Compliance proof: drag-and-drop class conflict resolution, and a default safety net to prevent unassigned employees
Benefits mapping for all classes in a single, seamless view
Centralized dashboard with audit trails for real-time visibility and management.
Result & Impact
A new method to scale benefits management for all Benefits Admins:
42% reduction in support tickets
60% faster benefits setup time.
Supported compliance with evolving labor laws
laid the groundwork for reusable design logic across the broader Benefits Admin, and eventually in upcoming platform.
KEY SOLUTIONS
A New Class Configuration System for Scalable Benefits Management
We introduced a flexible 3-step configuration system that enables HR admins to sort workers into classes, assign benefits into classes in a single view and a dashboard to manage them all.
1.2 Creating classes easily with a rule (or not)
Admins could define classes like “Remote Design Team” or “Part-Time Sales” using logic based on location, role, tenure, etc.
If the rule engine is too complicated or when employees who don’t fit neatly into rule-based groups, admins can search, select, and override class logic on a per-person basis.
1.3 Reducing compliance risk by clarifying class priority
When employees match multiple classes, a clear priority drag& & drop allows admins to reorder and understand hierarchy instantly.
If employees match no rules, the system automatically assigns employees to a baseline "Default" group, ensuring that every employees would have a basic health insurance covered.
3.1 auditable Rule Changes with a transparent activity log
Every rule modification is time-stamped and logged, so HR teams can track what changed, when, and by whom. An essential for compliance audits and risk assessment.
PROBLEMS & OPPORTUNITIES
Admins struggled to assign benefits to their workers at scale and had to assign on a one-by-one basis.
As employee populations became more diverse, admins needed to configure benefits for hundreds of employees across different roles, states, and worker types. But the legacy system didn’t support bulk actions or logic-based grouping. Instead, they had to assign benefits one worker at a time, or use error-prone workarounds that led to support escalation.
Admins
Have to consider the different spectrums for the admins:
Benefits administration knowledge: Beginner vs Expert
Experience level: First-timer vs Seasoned
Company size: 5 workers vs 100+ workers
Office presence: 1 state vs 3+ states
Auditing Current Experiences
Through auditing the current setup flows (both for single and multiple employees), the experience was disjointed and overly complex. Much of the confusion stemmed from inconsistent terminology and unnecessary product logics, which drove users to seek help.

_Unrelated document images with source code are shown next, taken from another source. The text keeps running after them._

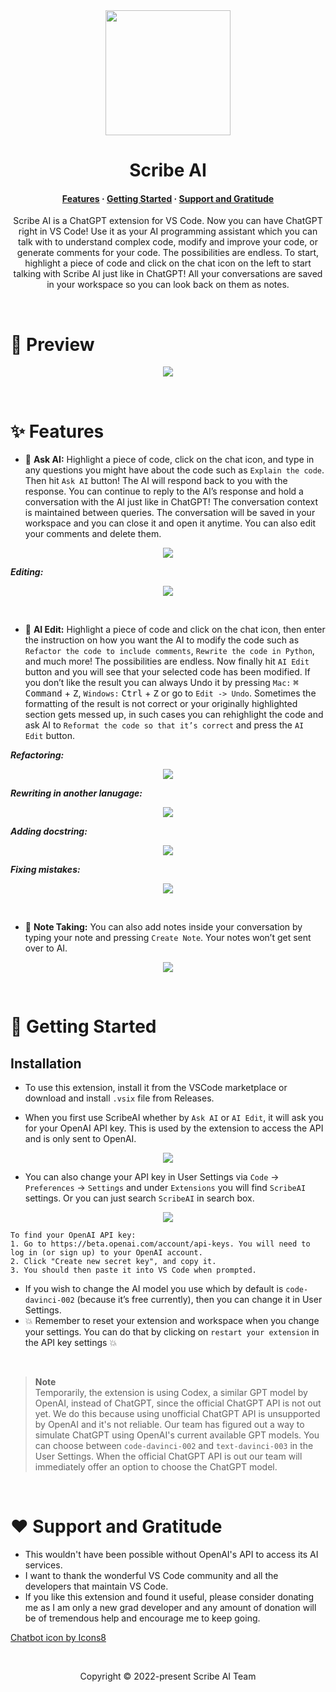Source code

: <div align="center" id="madewithlua">
    <img src="./resources/chatbot.png" width=200>
</div>

<h1 align="center">Scribe AI</h1>

<h4 align="center">
  <a href="https://github.com/ajikan/ScribeAI#-features">Features</a>
  ·
  <a href="https://github.com/ajikan/ScribeAI#-getting-started">Getting Started</a>
  ·
  <a href="https://github.com/ajikan/ScribeAI#%EF%B8%8F-support-and-gratitude">Support and Gratitude</a>
</h4>
<p align="center">
Scribe AI is a ChatGPT extension for VS Code. Now you can have ChatGPT right in VS Code! Use it as your AI programming assistant which you can talk with to understand complex code, modify and improve your code, or generate comments for your code. The possibilities are endless. To start, highlight a piece of code and click on the chat icon on the left to start talking with Scribe AI just like in ChatGPT! All your conversations are saved in your workspace so you can look back on them as notes.
</p>

&nbsp;

# 🌟 Preview
<p align="center">
  <img src="./previewDemo.gif" />
</p>

&nbsp;

# ✨ Features
-	💬 **Ask AI:** Highlight a piece of code, click on the chat icon, and type in any questions you might have about the code such as `Explain the code`. Then hit `Ask AI` button! The AI will respond back to you with the response. You can continue to reply to the AI’s response and hold a conversation with the AI just like in ChatGPT! The conversation context is maintained between queries. The conversation will be saved in your workspace and you can close it and open it anytime. You can also edit your comments and delete them. 

<p align="center">
  <img src="./previewDemo.gif" />
</p>

***Editing:***

<p align="center">
  <img src="./editComment.gif" />
</p>

&nbsp;

-	🧠 **AI Edit:** Highlight a piece of code and click on the chat icon, then enter the instruction on how you want the AI to modify the code such as `Refactor the code to include comments`, `Rewrite the code in Python`, and much more! The possibilities are endless. Now finally hit `AI Edit` button and you will see that your selected code has been modified. If you don’t like the result you can always Undo it by pressing `Mac:` <kbd>⌘ Command</kbd> + <kbd>Z</kbd>, `Windows:` <kbd>Ctrl</kbd> + <kbd>Z</kbd> or go to `Edit -> Undo`. Sometimes the formatting of the result is not correct or your originally highlighted section gets messed up, in such cases you can rehighlight the code and ask AI to `Reformat the code so that it’s correct` and press the `AI Edit` button.

***Refactoring:***
<p align="center">
  <img src="./aiEdit.gif" />
</p>

***Rewriting in another lanugage:***
<p align="center">
  <img src="./aiEditPython.gif" />
</p>

***Adding docstring:***
<p align="center">
  <img src="./aiEditDocstring.gif" />
</p>

***Fixing mistakes:***
<p align="center">
  <img src="./aiEditFixMistake.gif" />
</p>

&nbsp;

-	📝 **Note Taking:** You can also add notes inside your conversation by typing your note and pressing `Create Note`. Your notes won’t get sent over to AI.
<p align="center">
  <img src="./createNote.gif" />
</p>

&nbsp;

# 🚀 Getting Started
## Installation
- To use this extension, install it from the VSCode marketplace or download and install `.vsix` file from Releases.

- When you first use ScribeAI whether by `Ask AI` or `AI Edit`, it will ask you for your OpenAI API key. This is used by the extension to access the API and is only sent to OpenAI.
<p align="center">
  <img src="./apiKeyInput.png" />
</p>

- You can also change your API key in User Settings via `Code` -> `Preferences` -> `Settings` and under `Extensions` you will find `ScribeAI` settings. Or you can just search `ScribeAI` in search box.
<p align="center">
  <img src="./userSettings.png" />
</p>

	To find your OpenAI API key:
	1. Go to https://beta.openai.com/account/api-keys. You will need to log in (or sign up) to your OpenAI account.
	2. Click "Create new secret key", and copy it.
	3. You should then paste it into VS Code when prompted.

- If you wish to change the AI model you use which by default is `code-davinci-002` (because it’s free currently), then you can change it in User Settings.
- 💥 Remember to reset your extension and workspace when you change your settings. You can do that by clicking on `restart your extension` in the API key settings 💥


&nbsp;

> **Note**  
> Temporarily, the extension is using Codex, a similar GPT model by OpenAI, instead of ChatGPT, since the official ChatGPT API is not out yet. We do this because using unofficial ChatGPT API is unsupported by OpenAI and it's not reliable. Our team has figured out a way to simulate ChatGPT using OpenAI's current available GPT models. You can choose between `code-davinci-002` and `text-davinci-003` in the User Settings. When the official ChatGPT API is out our team will immediately offer an option to choose the ChatGPT model.

&nbsp;

# ❤️ Support and Gratitude
- This wouldn't have been possible without OpenAI's API to access its AI services.
- I want to thank the wonderful VS Code community and all the developers that maintain VS Code.
- If you like this extension and found it useful, please consider donating me as I am only a new grad developer and any amount of donation will be of tremendous help and encourage me to keep going.

<a target="_blank" href="https://icons8.com/icon/uZrQP6cYos2I/chatbot">Chatbot icon by Icons8</a>

&nbsp;

<p align="center">Copyright &copy; 2022-present Scribe AI Team</p>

The team initially aimed to build on top of the existing benefits flow. I made the case for starting fresh, positioning Benefits Classes as both a simpler, more intuitive experience for users. As the team is expecting another new platform, this design can be used as a controlled environment to test UX patterns and logic ahead.
Identifying Opportunities
By speaking with customer support, I converted those pain points into success criteria that guided the redesign. The ultimate goal is to develop a design solution that eliminates these frustrations.
Admin Pain Points
Hard to understand so have to reach out to support
The flow was fragmented and tedious
Confusing , error-prone and lack visibility
There was no scalable way to manage complexity
Success Criteria
Self-serve and reduce the need for support
Decrease setup and maintenance time with one seamless flow
Ensure legal compliance across states and worker types
Clear and simple workflow for all use cases
With the problem in mind, we asked:
How might we help Benefits Admins assign customized benefits at scale - quickly, confidently, and without compliance concerns?
KEY CHALLENGES
The benefits assignment flow introduced several layers of complexity:
Key UX challenges:
Admins needed to assign benefits to multiple employee groups at once, rather than one employee at a time
Employees could qualify for multiple classes simultaneously, but only one benefits package could apply
Eligibility rules varied by location, employment type, tenure, and role, each with different compliance implications
Both rule-based logic and manual overrides needed to coexist without causing conflicts or confusion
Every employee had to be assigned at least one valid benefits package to meet legal requirements
Changes to rules or benefits needed to be previewable and auditable before publishing to reduce risk
IMPACTS & LEARNINGS
Scalable Self-Service in Assigning Benefits
This led to a 42% reduction in support tickets, 60% faster setup time, and stronger compliance across diverse employee types.
This wasn’t just a UI refresh - it was a core system redesign that unlocked scalable customization for HR teams. It made the product more flexible, more compliant, and more competitive in a rapidly evolving workforce landscape.
The redesigned benefits engine empowered admins to work independently, supported legal compliance, unlocked new mid-market sales, and laid the foundation for future scalability across the platform.